Para mahasiswa Katolik selalu menganggap WMS adalah “rumah” kedua bagi mereka. Di tempat itu mereka belajar membentuk kepribadian dan karakter. Semua kegiatan pendampingan adalah langkah persiapan diri sebelum terjun ke masyarakat.
Mereka yang pernah aktif di WMS ini mungkin bersyukur karena bisa mengalami berbagai kegiatan pelatihan kaderisasi dan ketrampilan yang justru tidak didapatkan di kampus.
WMS sampai saat ini telah ikut “melahirkan” tokoh-tokoh yang telah berkecimpung di masyarakat. Dan mereka telah banyak tersebar di seluruh Indonesia. Ada yang menjadi wakil rakyat, dosen, advokat, dokter dan berbagai profesi lainnya.
Cerita Hati dari WMS
Tidak adanya kegiatan karena pandemi semakin membuat bangunan tua di WMS semakin sepi. Bangunan tua yang telah banyak berjasa dan menjadi “rumah” bagi mahasiswa dari tahun ke tahun nampaknya semakin merana.
Otoritas Gereja juga belum menyediakan biaya pemeliharaan dan perbaikan renovasi.
Di WMS, banyak orang muda dilatih untuk mengolah rasa, hati dan pikiran untuk sesama. Para mahasiswa tidak hanya belajar soal ilmu semata. Namun, mereka juga belajar berbagi dan saling peduli, seperti ikut berbela rasa dengan kaum marginal, terutama dengan para PSK yang berada di sekitar lingkungan wisma.
Kerap kali mahasiswa dari Fakultas Kedokteran UNS mengundang dokter untuk memberikan edukasi kesehatan dan pengobatan gratis kepada para PSK. Para mahasiswa juga ikut terlibat mengadakan kerja bakti bersama masyarakat dan bakti sosial memberi sembako bagi penarik becak dan pemulung di sekitar wisma.
Di WMS ini, telah banyak orang-orang muda berhasil menenun aktivitas mereka. tidak hanya untuk diri sendiri tapi juga untuk sesama. Tenunan kisah-kisah mereka telah tersebar dan diwartakan hingga ke ujung bumi sebagai cerita hati. Cerita itu akan dikenang oleh mereka yang pernah terlibat dan belajar di sana.
Kondisi bangunan di WMS yang memprihatinkan serta adanya praktek prostitusi di sekitarnya, memerlukan sebuah solusi.
Otoritas Gereja setempat bersama Komisi Kerasulan Mahasiswa (Kokerma) Surakarta perlu memikirkan tempat yang lebih layak guna pendampingan para mahasiswa.

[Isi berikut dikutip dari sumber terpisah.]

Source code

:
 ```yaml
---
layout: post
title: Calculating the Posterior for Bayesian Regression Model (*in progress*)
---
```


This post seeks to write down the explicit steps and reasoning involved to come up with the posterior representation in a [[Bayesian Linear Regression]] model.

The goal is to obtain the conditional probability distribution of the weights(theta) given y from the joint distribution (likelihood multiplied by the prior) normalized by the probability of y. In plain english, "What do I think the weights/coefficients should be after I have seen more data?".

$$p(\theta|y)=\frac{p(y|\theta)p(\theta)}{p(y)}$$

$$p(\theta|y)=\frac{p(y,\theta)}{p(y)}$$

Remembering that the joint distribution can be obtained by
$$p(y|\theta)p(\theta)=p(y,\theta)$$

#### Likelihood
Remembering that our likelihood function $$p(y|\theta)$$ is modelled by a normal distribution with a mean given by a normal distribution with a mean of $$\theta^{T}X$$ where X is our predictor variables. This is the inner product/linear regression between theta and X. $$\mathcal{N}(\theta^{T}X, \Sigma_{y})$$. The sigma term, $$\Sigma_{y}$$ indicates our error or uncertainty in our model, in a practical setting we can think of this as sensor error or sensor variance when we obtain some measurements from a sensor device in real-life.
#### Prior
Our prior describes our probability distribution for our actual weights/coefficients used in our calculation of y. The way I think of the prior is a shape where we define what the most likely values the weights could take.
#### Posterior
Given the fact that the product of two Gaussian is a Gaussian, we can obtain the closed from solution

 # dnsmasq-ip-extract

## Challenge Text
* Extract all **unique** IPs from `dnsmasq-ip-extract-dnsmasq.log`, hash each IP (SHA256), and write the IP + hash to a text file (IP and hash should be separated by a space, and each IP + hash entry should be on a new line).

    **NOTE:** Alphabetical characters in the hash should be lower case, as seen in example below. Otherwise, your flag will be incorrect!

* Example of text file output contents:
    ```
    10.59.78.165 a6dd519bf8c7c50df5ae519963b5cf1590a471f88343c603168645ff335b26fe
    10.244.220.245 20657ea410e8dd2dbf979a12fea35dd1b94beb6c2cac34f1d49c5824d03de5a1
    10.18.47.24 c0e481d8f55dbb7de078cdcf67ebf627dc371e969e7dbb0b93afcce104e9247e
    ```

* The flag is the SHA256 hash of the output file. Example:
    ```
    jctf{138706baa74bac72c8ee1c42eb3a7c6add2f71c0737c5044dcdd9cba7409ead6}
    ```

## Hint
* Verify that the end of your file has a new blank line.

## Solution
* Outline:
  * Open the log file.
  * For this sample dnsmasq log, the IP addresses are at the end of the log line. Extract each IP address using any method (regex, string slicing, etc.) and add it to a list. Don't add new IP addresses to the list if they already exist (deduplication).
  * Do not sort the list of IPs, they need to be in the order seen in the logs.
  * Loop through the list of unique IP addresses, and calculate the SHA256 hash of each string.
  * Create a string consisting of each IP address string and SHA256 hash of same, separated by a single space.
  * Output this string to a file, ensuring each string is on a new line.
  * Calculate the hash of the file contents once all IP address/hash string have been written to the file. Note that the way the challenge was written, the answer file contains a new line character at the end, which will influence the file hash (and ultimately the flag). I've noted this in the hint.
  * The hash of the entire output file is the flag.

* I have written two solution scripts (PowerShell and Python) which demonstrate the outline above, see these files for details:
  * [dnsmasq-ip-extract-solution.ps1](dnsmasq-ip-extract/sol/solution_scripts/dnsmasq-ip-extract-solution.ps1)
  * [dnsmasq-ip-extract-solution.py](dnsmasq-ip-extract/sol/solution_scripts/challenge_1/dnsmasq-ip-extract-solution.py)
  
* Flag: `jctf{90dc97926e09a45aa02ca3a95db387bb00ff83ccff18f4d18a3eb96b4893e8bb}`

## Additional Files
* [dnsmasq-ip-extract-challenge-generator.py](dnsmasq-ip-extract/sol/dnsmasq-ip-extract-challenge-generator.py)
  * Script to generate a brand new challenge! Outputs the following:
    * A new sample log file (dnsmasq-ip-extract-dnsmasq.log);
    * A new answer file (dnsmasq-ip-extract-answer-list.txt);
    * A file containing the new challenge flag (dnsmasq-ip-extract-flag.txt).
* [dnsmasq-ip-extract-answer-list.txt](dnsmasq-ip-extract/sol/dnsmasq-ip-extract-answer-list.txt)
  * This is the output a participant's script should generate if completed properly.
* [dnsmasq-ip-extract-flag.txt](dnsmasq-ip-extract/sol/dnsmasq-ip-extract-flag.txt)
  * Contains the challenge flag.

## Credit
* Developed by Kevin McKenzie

Koordinasi ini penting dalam mencari solusi terhadap keberadaan WMS saat ini, apakah perlu tukar guling atau jual untuk beli di lokasi lain yang dekat area kampus.
Romo L. Bagus Dwiko, SJ yang saat ini sebagai Moderator Pendamping Mahasiswa Surakarta secara aktif memberikan pendampingan bagi para mahasiswa di WMS.
Sejak Romo Dwiko menjadi moderator, istilah WMS sekarang diganti namanya menjadi Pusat Pastoral Mahasiswa Surakarta (Parmas).
“Pendampingan bagi mahasiswa saat ini agak tersendat karena kondisi keberadaan Parmas yang makin memprihatinkan, banyak bangunannya yang sudah mulai rusak dan hancur,” cerita Romo Dwiko.
Seiring perkembangan dan tuntutan jaman, mahasiswa Katolik memang masih perlu pusat kegiatan bersama di tempat yang lebih memadai. Keberadaan tempat yang memadai memungkinkan terselenggaranya kegiatan kaderisasi dengan baik. Dengan demikian, para mahasiswa semakin terlibat aktif, baik dalam kehidupan gereja maupun masyarakat luas.